→ **What you have to do**:
Of the lines listed below, return exactly those that run from the line containing "5306 & 0.27\\" through the line containing "4420 & 32\\", both included.
===== Data to use =====
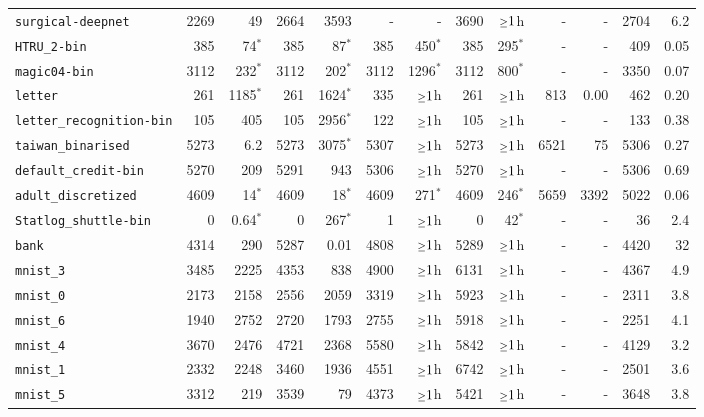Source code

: \begin{tabular}{lrrrrrrrrrrrr}
\texttt{surgical-deepnet} & 2269 & 49 & 2664 & 3593 & - & - & 3690 & $\mathsmaller{\geq}1$h & - & - & 2704 & 6.2\\
\texttt{HTRU\_2-bin} & 385 & 74$^*$ & 385 & 87$^*$ & 385 & 450$^*$ & 385 & 295$^*$ & - & - & 409 & 0.05\\
\texttt{magic04-bin} & 3112 & 232$^*$ & 3112 & 202$^*$ & 3112 & 1296$^*$ & 3112 & 800$^*$ & - & - & 3350 & 0.07\\
\texttt{letter} & 261 & 1185$^*$ & 261 & 1624$^*$ & 335 & $\mathsmaller{\geq}1$h & 261 & $\mathsmaller{\geq}1$h & 813 & 0.00 & 462 & 0.20\\
\texttt{letter\_recognition-bin} & 105 & 405 & 105 & 2956$^*$ & 122 & $\mathsmaller{\geq}1$h & 105 & $\mathsmaller{\geq}1$h & - & - & 133 & 0.38\\
\texttt{taiwan\_binarised} & 5273 & 6.2 & 5273 & 3075$^*$ & 5307 & $\mathsmaller{\geq}1$h & 5273 & $\mathsmaller{\geq}1$h & 6521 & 75 & 5306 & 0.27\\
\texttt{default\_credit-bin} & 5270 & 209 & 5291 & 943 & 5306 & $\mathsmaller{\geq}1$h & 5270 & $\mathsmaller{\geq}1$h & - & - & 5306 & 0.69\\
\texttt{adult\_discretized} & 4609 & 14$^*$ & 4609 & 18$^*$ & 4609 & 271$^*$ & 4609 & 246$^*$ & 5659 & 3392 & 5022 & 0.06\\
\texttt{Statlog\_shuttle-bin} & 0 & 0.64$^*$ & 0 & 267$^*$ & 1 & $\mathsmaller{\geq}1$h & 0 & 42$^*$ & - & - & 36 & 2.4\\
\texttt{bank} & 4314 & 290 & 5287 & 0.01 & 4808 & $\mathsmaller{\geq}1$h & 5289 & $\mathsmaller{\geq}1$h & - & - & 4420 & 32\\
\texttt{mnist\_3} & 3485 & 2225 & 4353 & 838 & 4900 & $\mathsmaller{\geq}1$h & 6131 & $\mathsmaller{\geq}1$h & - & - & 4367 & 4.9\\
\texttt{mnist\_0} & 2173 & 2158 & 2556 & 2059 & 3319 & $\mathsmaller{\geq}1$h & 5923 & $\mathsmaller{\geq}1$h & - & - & 2311 & 3.8\\
\texttt{mnist\_6} & 1940 & 2752 & 2720 & 1793 & 2755 & $\mathsmaller{\geq}1$h & 5918 & $\mathsmaller{\geq}1$h & - & - & 2251 & 4.1\\
\texttt{mnist\_4} & 3670 & 2476 & 4721 & 2368 & 5580 & $\mathsmaller{\geq}1$h & 5842 & $\mathsmaller{\geq}1$h & - & - & 4129 & 3.2\\
\texttt{mnist\_1} & 2332 & 2248 & 3460 & 1936 & 4551 & $\mathsmaller{\geq}1$h & 6742 & $\mathsmaller{\geq}1$h & - & - & 2501 & 3.6\\
\texttt{mnist\_5} & 3312 & 219 & 3539 & 79 & 4373 & $\mathsmaller{\geq}1$h & 5421 & $\mathsmaller{\geq}1$h & - & - & 3648 & 3.8\\

\end{tabular}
=====
→ **Task result**:
\texttt{taiwan\_binarised} & 5273 & 6.2 & 5273 & 3075$^*$ & 5307 & $\mathsmaller{\geq}1$h & 5273 & $\mathsmaller{\geq}1$h & 6521 & 75 & 5306 & 0.27\\
\texttt{default\_credit-bin} & 5270 & 209 & 5291 & 943 & 5306 & $\mathsmaller{\geq}1$h & 5270 & $\mathsmaller{\geq}1$h & - & - & 5306 & 0.69\\
\texttt{adult\_discretized} & 4609 & 14$^*$ & 4609 & 18$^*$ & 4609 & 271$^*$ & 4609 & 246$^*$ & 5659 & 3392 & 5022 & 0.06\\
\texttt{Statlog\_shuttle-bin} & 0 & 0.64$^*$ & 0 & 267$^*$ & 1 & $\mathsmaller{\geq}1$h & 0 & 42$^*$ & - & - & 36 & 2.4\\
\texttt{bank} & 4314 & 290 & 5287 & 0.01 & 4808 & $\mathsmaller{\geq}1$h & 5289 & $\mathsmaller{\geq}1$h & - & - & 4420 & 32\\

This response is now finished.